Partitioning function-based indexes

A reader, March 12, 2010 - 3:18 pm UTC

Thanks so much for your earlier answer. We have found that global indexes help a lot with the type of queries we have. However I have run into a problem –

We have another table which is 64-way hash partitioned on INV_ID (primary key based on a sequence). It has a varchar2 column INVENTORY_KEY, which has a function-based index LOWER(inventory_key). When I create a global hash partitioned index on this column, I get an error that partitioning key is an expression. I don’t want to create a local partitioned index since a query such as “WHERE LOWER(inventory_key)” could be 64-times as expensive! I am leaning toward leaving this index non-partitioned. Is it OK to have a non-partitioned index on a partitioned table? Can you provide a suggestion?

Thanks!
Tom Kyte
March 15, 2010 - 9:23 am UTC

... Is it OK to have a non-partitioned
index on a partitioned table? ...

absolutely, it can be, it depends.


although...

ops$tkyte%ORA11GR2> CREATE TABLE t
  2  (
  3    dt  date,
  4    x   int,
  5    y   varchar2(30),
  6    z   as (lower(y))
  7  )
  8  PARTITION BY RANGE (dt)
  9  (
 10    PARTITION part1 VALUES LESS THAN (to_date('01-jan-2008','dd-mon-yyyy')) ,
 11    PARTITION part2 VALUES LESS THAN (to_date('01-jan-2009','dd-mon-yyyy'))
 12  )
 13  /

Table created.

ops$tkyte%ORA11GR2> create index t_idx on t( z )
  2  global PARTITION BY hash (z) partitions 8
  3  /

Index created.




I don't even want to tell you how strange it is to see you having to lower(inventory_KEY) to search for it.. The work "key" seems completely misplaced in that attribute name - if you have to lower it. Seems like the developers just wanted to store bits and bytes without having to design or think about it.

Global partitioned index on a function based index

A reader, March 15, 2010 - 11:58 am UTC

Hi Tom,

Thanks you for your reply. That is really nice - I suppose "z as (lower(y)" is a 11g feature?

We also have some columns where we select on its substring, e.g.

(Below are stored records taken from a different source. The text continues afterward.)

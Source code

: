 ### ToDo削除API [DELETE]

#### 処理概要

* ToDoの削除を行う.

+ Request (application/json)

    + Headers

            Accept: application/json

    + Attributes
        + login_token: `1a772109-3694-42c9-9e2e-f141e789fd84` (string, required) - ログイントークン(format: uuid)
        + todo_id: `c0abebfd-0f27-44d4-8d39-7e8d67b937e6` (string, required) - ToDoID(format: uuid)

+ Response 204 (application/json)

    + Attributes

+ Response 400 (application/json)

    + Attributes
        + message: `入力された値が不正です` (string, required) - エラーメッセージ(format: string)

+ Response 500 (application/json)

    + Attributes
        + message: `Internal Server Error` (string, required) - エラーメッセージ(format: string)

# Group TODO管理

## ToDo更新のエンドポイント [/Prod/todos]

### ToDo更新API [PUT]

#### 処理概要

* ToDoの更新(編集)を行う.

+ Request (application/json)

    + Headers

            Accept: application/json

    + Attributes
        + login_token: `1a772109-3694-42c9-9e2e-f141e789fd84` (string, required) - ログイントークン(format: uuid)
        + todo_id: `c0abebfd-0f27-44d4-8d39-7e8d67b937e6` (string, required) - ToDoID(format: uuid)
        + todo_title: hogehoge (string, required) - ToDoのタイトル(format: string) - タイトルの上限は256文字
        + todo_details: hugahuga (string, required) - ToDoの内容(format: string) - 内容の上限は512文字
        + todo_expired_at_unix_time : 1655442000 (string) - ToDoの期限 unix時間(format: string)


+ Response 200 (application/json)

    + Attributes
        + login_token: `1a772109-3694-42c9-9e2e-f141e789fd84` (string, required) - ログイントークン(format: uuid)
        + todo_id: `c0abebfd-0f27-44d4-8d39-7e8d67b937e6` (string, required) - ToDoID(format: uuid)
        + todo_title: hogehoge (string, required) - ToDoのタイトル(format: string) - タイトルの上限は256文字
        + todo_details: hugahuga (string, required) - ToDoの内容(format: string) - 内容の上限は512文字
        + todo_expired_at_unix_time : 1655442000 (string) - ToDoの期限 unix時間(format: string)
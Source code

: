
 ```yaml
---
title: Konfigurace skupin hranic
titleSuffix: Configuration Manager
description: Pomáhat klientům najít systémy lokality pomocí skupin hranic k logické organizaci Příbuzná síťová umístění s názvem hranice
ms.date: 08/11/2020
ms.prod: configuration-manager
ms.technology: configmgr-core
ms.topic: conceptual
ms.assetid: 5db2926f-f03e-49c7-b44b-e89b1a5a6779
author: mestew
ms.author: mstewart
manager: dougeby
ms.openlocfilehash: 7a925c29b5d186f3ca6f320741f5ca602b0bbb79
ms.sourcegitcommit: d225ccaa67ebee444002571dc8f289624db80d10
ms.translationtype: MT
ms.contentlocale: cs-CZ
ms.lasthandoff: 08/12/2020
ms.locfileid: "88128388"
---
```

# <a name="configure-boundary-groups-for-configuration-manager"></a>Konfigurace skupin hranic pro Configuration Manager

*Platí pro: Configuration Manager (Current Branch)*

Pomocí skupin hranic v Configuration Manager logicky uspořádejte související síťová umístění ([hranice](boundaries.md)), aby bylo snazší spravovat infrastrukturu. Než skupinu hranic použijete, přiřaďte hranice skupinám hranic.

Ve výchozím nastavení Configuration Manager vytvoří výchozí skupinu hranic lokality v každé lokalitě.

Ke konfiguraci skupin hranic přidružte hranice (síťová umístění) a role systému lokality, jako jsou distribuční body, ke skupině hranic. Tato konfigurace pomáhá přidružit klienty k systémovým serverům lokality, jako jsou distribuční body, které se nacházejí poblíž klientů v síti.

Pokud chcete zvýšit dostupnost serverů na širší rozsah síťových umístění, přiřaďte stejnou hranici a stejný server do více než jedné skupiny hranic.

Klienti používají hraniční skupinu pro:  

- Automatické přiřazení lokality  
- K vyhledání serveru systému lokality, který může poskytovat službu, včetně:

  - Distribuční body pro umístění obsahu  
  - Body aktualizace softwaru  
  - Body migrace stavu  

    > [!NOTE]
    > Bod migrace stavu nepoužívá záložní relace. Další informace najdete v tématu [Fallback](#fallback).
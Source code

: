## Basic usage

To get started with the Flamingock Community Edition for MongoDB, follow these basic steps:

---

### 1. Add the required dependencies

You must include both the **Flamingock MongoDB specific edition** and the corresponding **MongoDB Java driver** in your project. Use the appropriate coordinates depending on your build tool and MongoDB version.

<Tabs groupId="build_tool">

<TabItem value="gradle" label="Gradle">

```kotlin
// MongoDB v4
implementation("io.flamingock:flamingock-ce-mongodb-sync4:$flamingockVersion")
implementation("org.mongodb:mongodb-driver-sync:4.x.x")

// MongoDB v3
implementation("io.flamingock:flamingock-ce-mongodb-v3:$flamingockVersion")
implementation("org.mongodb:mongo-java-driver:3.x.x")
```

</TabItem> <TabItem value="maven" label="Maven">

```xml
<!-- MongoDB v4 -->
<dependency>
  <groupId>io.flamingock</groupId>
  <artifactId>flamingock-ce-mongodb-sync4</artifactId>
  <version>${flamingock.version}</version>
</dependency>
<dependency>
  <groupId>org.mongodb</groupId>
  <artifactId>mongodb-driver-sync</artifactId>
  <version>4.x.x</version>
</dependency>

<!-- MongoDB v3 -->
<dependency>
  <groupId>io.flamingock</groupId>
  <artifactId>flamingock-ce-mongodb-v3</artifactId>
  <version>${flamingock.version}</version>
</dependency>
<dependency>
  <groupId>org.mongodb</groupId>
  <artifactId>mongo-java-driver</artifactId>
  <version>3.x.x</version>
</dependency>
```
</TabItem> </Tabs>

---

if substr(model,1,5) = 'ABC12' ...

and so have created a func-based index on substr(model,1,5).

So with 10.2.0.4, if we want to make this index globally partitioned by hash, the only choice would be to create another column say model5 varchar2(5), populate it via a trigger, and create a global partitioned index on model5, correct? The other choice would be to leave the index non-partitioned. Can you please comment/advise?

Thanks again!
Tom Kyte
March 15, 2010 - 12:08 pm UTC

Z is a virtual column, new in 11g Release 1 - you can partition on them, constrain them, etc.


If you cannot modify the sql (adding "and model like ABC12%"), you'd have to go local or leave as a single segment. If you use like, it would be able to use the index naturally without a function.

Gotta love these 'so call intelligent keys'.